Your instructions: Your task is to repeat the entries exactly. Leave the pictures out.

Document images with source code:
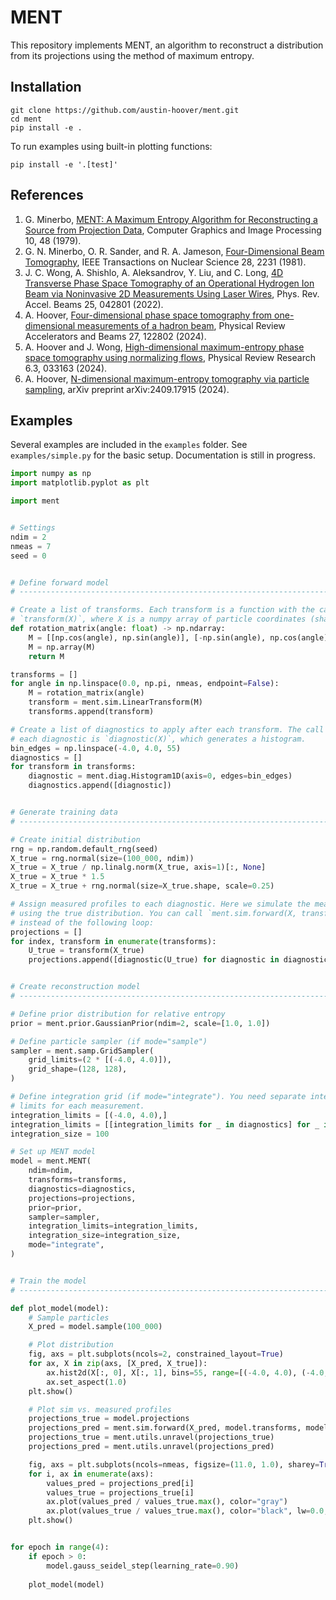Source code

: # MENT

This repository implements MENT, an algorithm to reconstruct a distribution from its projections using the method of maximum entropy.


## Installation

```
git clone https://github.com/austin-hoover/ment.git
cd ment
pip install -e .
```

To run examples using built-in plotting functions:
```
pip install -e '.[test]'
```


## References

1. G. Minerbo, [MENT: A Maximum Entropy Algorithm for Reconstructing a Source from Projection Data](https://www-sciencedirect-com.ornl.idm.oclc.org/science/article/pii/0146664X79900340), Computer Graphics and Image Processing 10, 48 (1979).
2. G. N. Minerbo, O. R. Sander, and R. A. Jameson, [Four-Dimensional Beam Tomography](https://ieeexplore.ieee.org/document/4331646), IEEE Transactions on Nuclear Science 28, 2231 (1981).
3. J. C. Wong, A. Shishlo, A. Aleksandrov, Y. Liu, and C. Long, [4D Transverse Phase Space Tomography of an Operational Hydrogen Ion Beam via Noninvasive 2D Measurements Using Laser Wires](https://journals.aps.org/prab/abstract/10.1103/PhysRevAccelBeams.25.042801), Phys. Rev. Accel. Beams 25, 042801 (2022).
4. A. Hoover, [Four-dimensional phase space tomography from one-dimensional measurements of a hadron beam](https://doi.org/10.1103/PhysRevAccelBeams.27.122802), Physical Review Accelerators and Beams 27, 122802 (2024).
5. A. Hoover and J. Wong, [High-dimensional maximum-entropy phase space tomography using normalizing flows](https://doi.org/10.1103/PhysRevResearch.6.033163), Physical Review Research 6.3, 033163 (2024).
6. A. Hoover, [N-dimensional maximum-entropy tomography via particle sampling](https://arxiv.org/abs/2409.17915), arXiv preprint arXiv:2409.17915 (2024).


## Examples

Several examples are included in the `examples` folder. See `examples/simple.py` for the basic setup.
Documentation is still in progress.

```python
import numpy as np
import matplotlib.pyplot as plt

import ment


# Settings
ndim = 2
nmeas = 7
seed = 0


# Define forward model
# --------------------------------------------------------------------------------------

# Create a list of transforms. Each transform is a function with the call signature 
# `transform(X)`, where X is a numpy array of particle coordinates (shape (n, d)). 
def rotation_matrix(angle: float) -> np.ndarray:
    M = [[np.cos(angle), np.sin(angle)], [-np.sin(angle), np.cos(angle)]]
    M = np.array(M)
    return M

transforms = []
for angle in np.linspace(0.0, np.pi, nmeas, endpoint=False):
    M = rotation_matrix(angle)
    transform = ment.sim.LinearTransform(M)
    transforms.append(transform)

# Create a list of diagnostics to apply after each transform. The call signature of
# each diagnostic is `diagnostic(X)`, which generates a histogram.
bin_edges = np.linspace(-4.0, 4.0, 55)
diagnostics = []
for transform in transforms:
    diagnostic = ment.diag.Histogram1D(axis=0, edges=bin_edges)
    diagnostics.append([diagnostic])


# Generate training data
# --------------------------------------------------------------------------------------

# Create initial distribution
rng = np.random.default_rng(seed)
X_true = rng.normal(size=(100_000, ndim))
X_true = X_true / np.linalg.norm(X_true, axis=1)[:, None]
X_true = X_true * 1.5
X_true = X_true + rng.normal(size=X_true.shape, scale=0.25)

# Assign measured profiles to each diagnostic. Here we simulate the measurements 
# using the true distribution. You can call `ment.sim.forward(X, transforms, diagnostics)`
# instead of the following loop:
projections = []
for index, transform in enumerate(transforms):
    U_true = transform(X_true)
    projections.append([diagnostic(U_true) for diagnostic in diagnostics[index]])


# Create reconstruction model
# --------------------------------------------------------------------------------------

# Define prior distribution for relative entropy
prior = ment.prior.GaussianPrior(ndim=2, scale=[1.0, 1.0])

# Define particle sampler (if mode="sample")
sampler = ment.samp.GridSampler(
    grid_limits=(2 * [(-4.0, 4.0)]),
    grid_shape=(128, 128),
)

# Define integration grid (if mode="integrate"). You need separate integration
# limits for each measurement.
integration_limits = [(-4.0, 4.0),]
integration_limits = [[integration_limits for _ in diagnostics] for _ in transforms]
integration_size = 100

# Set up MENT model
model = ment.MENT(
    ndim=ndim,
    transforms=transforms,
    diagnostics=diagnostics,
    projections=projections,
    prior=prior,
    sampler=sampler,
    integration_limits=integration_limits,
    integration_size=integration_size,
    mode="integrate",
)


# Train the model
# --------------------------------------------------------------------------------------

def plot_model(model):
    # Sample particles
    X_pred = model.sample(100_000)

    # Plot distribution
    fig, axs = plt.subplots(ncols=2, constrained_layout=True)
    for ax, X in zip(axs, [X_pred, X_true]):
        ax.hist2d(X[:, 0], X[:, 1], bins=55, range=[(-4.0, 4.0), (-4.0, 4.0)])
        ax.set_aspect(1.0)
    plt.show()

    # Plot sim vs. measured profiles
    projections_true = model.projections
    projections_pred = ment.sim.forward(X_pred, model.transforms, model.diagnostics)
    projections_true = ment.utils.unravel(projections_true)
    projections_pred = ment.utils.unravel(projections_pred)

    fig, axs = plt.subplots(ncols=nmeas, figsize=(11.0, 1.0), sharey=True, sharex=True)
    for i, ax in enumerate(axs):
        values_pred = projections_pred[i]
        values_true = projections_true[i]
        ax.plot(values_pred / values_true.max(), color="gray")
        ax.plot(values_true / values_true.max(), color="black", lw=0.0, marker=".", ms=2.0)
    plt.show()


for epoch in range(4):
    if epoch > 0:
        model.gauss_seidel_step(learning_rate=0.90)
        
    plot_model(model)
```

Your response:
Source code

: # MENT

This repository implements MENT, an algorithm to reconstruct a distribution from its projections using the method of maximum entropy.


## Installation

```
git clone https://github.com/austin-hoover/ment.git
cd ment
pip install -e .
```

To run examples using built-in plotting functions:
```
pip install -e '.[test]'
```


## References

1. G. Minerbo, [MENT: A Maximum Entropy Algorithm for Reconstructing a Source from Projection Data](https://www-sciencedirect-com.ornl.idm.oclc.org/science/article/pii/0146664X79900340), Computer Graphics and Image Processing 10, 48 (1979).
2. G. N. Minerbo, O. R. Sander, and R. A. Jameson, [Four-Dimensional Beam Tomography](https://ieeexplore.ieee.org/document/4331646), IEEE Transactions on Nuclear Science 28, 2231 (1981).
3. J. C. Wong, A. Shishlo, A. Aleksandrov, Y. Liu, and C. Long, [4D Transverse Phase Space Tomography of an Operational Hydrogen Ion Beam via Noninvasive 2D Measurements Using Laser Wires](https://journals.aps.org/prab/abstract/10.1103/PhysRevAccelBeams.25.042801), Phys. Rev. Accel. Beams 25, 042801 (2022).
4. A. Hoover, [Four-dimensional phase space tomography from one-dimensional measurements of a hadron beam](https://doi.org/10.1103/PhysRevAccelBeams.27.122802), Physical Review Accelerators and Beams 27, 122802 (2024).
5. A. Hoover and J. Wong, [High-dimensional maximum-entropy phase space tomography using normalizing flows](https://doi.org/10.1103/PhysRevResearch.6.033163), Physical Review Research 6.3, 033163 (2024).
6. A. Hoover, [N-dimensional maximum-entropy tomography via particle sampling](https://arxiv.org/abs/2409.17915), arXiv preprint arXiv:2409.17915 (2024).


## Examples

Several examples are included in the `examples` folder. See `examples/simple.py` for the basic setup.
Documentation is still in progress.

```python
import numpy as np
import matplotlib.pyplot as plt

import ment


# Settings
ndim = 2
nmeas = 7
seed = 0


# Define forward model
# --------------------------------------------------------------------------------------

# Create a list of transforms. Each transform is a function with the call signature 
# `transform(X)`, where X is a numpy array of particle coordinates (shape (n, d)). 
def rotation_matrix(angle: float) -> np.ndarray:
    M = [[np.cos(angle), np.sin(angle)], [-np.sin(angle), np.cos(angle)]]
    M = np.array(M)
    return M

transforms = []
for angle in np.linspace(0.0, np.pi, nmeas, endpoint=False):
    M = rotation_matrix(angle)
    transform = ment.sim.LinearTransform(M)
    transforms.append(transform)

# Create a list of diagnostics to apply after each transform. The call signature of
# each diagnostic is `diagnostic(X)`, which generates a histogram.
bin_edges = np.linspace(-4.0, 4.0, 55)
diagnostics = []
for transform in transforms:
    diagnostic = ment.diag.Histogram1D(axis=0, edges=bin_edges)
    diagnostics.append([diagnostic])


# Generate training data
# --------------------------------------------------------------------------------------

# Create initial distribution
rng = np.random.default_rng(seed)
X_true = rng.normal(size=(100_000, ndim))
X_true = X_true / np.linalg.norm(X_true, axis=1)[:, None]
X_true = X_true * 1.5
X_true = X_true + rng.normal(size=X_true.shape, scale=0.25)

# Assign measured profiles to each diagnostic. Here we simulate the measurements 
# using the true distribution. You can call `ment.sim.forward(X, transforms, diagnostics)`
# instead of the following loop:
projections = []
for index, transform in enumerate(transforms):
    U_true = transform(X_true)
    projections.append([diagnostic(U_true) for diagnostic in diagnostics[index]])


# Create reconstruction model
# --------------------------------------------------------------------------------------

# Define prior distribution for relative entropy
prior = ment.prior.GaussianPrior(ndim=2, scale=[1.0, 1.0])

# Define particle sampler (if mode="sample")
sampler = ment.samp.GridSampler(
    grid_limits=(2 * [(-4.0, 4.0)]),
    grid_shape=(128, 128),
)

# Define integration grid (if mode="integrate"). You need separate integration
# limits for each measurement.
integration_limits = [(-4.0, 4.0),]
integration_limits = [[integration_limits for _ in diagnostics] for _ in transforms]
integration_size = 100

# Set up MENT model
model = ment.MENT(
    ndim=ndim,
    transforms=transforms,
    diagnostics=diagnostics,
    projections=projections,
    prior=prior,
    sampler=sampler,
    integration_limits=integration_limits,
    integration_size=integration_size,
    mode="integrate",
)


# Train the model
# --------------------------------------------------------------------------------------

def plot_model(model):
    # Sample particles
    X_pred = model.sample(100_000)

    # Plot distribution
    fig, axs = plt.subplots(ncols=2, constrained_layout=True)
    for ax, X in zip(axs, [X_pred, X_true]):
        ax.hist2d(X[:, 0], X[:, 1], bins=55, range=[(-4.0, 4.0), (-4.0, 4.0)])
        ax.set_aspect(1.0)
    plt.show()

    # Plot sim vs. measured profiles
    projections_true = model.projections
    projections_pred = ment.sim.forward(X_pred, model.transforms, model.diagnostics)
    projections_true = ment.utils.unravel(projections_true)
    projections_pred = ment.utils.unravel(projections_pred)

    fig, axs = plt.subplots(ncols=nmeas, figsize=(11.0, 1.0), sharey=True, sharex=True)
    for i, ax in enumerate(axs):
        values_pred = projections_pred[i]
        values_true = projections_true[i]
        ax.plot(values_pred / values_true.max(), color="gray")
        ax.plot(values_true / values_true.max(), color="black", lw=0.0, marker=".", ms=2.0)
    plt.show()


for epoch in range(4):
    if epoch > 0:
        model.gauss_seidel_step(learning_rate=0.90)
        
    plot_model(model)
```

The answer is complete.